Following a global grounding extending beyond a year, after test flights conducted in September, the European Aviation Safety Agency (EASA) is performing final document reviews ahead of a draft airworthiness directive it expects to issue next month, marking the safe return to service of the Boeing 737 MAX.
What has the EASA said?
Europe’s top aviation regulator has confirmed they are satisfied that changes to Boeing 737 MAX aircraft have made the plane safe enough to return to the region’s skies before 2020 is out, even though a further upgrade dubbed as necessary by the agency won’t be ready for up to two years.
After test flights conducted in September, EASA is performing final document reviews ahead of a draft airworthiness directive it expects to issue next month, said Patrick Ky, executive director of the European Union Aviation Safety Agency.
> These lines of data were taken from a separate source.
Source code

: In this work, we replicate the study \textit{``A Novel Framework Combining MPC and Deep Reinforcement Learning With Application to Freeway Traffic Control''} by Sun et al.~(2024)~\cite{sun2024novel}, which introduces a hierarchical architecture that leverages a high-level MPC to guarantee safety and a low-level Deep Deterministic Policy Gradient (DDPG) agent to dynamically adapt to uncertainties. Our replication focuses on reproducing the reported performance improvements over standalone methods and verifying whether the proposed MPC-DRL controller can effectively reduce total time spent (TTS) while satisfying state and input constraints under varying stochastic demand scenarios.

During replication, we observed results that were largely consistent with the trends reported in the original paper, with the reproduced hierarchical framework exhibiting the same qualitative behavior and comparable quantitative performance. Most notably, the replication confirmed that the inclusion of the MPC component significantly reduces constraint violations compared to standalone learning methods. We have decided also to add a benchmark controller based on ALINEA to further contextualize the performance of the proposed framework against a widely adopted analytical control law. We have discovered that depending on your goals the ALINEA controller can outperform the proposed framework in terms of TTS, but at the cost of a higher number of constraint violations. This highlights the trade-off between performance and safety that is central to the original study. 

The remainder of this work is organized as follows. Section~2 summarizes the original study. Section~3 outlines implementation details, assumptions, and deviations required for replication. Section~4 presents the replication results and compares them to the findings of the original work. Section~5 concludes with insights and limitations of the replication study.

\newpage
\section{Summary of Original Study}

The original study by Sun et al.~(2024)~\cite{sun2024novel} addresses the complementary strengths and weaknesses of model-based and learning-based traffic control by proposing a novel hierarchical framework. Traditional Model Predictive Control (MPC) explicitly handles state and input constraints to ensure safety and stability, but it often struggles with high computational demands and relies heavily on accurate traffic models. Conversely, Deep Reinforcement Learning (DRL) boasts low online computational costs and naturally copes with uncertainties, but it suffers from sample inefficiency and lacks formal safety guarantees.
This means the aircraft will receive recertification of airworthiness allowing airlines to resume operations.
Following the draft directive will be four weeks of public comment. The solution is a synthetic sensor that would simplify the job of pilots when one or both of the mechanical angle-of-attack sensors on the MAX fails. The device, which monitors whether a plane is pointed up or down relative to the oncoming air, malfunctioned in both crashes — the first off the coast of Indonesia in October 2018 and the second one, five months later, in Ethiopia.
“Our analysis is showing that this is safe, and the level of safety reached is high enough for us. What we discussed with Boeing is the fact that with the third sensor, we could reach even higher safety levels.”